Moonspell no Campo Pequeno

Aguardado com enorme expectativa, o novo álbum dos Moonspell foi apresentado ontem ao vivo, no concerto de início da tournée da banda que teve lugar no Campo Pequeno. Dividido em duas partes, o espetáculo começou com a apresentação na íntegra do primeiro disco dos dois que compõem Alpha Noir/Omega White, lançado no passado mês de abril.

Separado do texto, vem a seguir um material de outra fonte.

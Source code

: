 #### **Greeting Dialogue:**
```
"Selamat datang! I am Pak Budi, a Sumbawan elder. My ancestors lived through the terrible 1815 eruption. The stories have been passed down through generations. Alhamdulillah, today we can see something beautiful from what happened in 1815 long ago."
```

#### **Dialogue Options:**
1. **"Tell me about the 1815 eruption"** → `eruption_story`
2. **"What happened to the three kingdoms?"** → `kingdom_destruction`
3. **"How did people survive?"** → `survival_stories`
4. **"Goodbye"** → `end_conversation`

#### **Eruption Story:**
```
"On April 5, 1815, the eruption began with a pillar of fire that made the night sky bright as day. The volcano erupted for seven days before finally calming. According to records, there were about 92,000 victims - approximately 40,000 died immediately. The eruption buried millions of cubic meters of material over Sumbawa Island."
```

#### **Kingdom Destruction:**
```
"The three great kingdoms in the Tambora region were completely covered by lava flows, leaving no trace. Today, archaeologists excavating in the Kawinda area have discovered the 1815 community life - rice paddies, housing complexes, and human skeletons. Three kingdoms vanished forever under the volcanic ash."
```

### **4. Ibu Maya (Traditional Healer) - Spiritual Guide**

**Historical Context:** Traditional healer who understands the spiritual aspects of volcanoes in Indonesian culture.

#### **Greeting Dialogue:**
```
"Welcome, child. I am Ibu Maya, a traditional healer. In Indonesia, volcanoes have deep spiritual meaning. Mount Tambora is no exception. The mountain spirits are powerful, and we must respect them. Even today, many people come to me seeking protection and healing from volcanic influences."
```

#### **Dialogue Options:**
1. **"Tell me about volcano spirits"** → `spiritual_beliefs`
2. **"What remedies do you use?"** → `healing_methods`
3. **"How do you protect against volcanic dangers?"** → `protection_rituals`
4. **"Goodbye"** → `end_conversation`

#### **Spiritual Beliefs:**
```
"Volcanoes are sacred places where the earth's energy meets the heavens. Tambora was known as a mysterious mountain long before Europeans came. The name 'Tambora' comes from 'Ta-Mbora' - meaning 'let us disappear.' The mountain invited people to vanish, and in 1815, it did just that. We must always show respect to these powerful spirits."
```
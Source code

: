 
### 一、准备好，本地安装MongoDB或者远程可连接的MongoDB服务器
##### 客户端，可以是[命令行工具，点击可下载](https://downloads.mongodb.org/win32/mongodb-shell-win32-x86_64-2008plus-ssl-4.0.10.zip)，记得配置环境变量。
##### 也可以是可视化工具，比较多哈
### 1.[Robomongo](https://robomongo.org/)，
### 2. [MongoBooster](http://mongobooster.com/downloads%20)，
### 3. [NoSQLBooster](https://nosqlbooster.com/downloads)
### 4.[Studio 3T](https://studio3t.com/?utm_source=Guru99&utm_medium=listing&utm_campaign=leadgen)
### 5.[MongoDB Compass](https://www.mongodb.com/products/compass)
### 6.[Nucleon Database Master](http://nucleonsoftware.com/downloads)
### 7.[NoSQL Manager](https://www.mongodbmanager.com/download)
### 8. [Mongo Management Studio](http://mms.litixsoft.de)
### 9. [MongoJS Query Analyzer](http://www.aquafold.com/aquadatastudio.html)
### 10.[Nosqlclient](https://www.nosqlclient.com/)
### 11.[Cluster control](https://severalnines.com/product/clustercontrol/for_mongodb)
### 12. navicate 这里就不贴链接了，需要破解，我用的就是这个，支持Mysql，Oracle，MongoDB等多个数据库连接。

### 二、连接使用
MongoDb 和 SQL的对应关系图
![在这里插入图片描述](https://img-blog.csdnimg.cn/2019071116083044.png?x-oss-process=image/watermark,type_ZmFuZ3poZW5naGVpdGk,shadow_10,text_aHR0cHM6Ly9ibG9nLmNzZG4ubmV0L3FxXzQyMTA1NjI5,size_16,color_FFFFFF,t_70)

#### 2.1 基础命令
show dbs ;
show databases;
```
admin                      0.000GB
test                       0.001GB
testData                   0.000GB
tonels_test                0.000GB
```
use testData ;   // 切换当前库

Em pose de guerreiro, Fernando Ribeiro entrou em palco ao som de “Axis Mundi”, música durante a qual tiveram lugar dois momentos de pirotecnia, a lembrar os grandes concertos das bandas de referência deste género musical. Tomando o pulso à legião de fãs que se encontrava no Campo Pequeno, Fernando Ribeiro cumprimenta com um “boa noite Lisboa!”, partindo de imediato para a música seguinte, “Lickanthrope”, logo reconhecida por todos ou não tivesse sido a primeira música deste novo álbum a ser divulgada (teledisco realizado por Filipe Melo). “A espera foi longa, mas hoje é uma noite que vai ficar para contar aos filhos e aos netos. Vamos ver se os Moonspell vão estar à altura! Para já, este foi o início de uma bela noite”, afirmou Fernando Ribeiro.

Com um cenário extremamente bem cuidado e um jogo de luzes imaculado, o concerto prosseguiu com “Versus”, “Alpha Noir” e “Em Nome do Medo” com Fernando Ribeiro a referir “esta é para cantar a uma só voz e sem desculpa de não perceberem o meu inglês”, uma vez que é a única faixa do álbum cantada em português. Seguiram-se “Opera Carne” com o público totalmente rendido, “Love is Blasphemy”, “Grand Stand” e “Sine Missione”.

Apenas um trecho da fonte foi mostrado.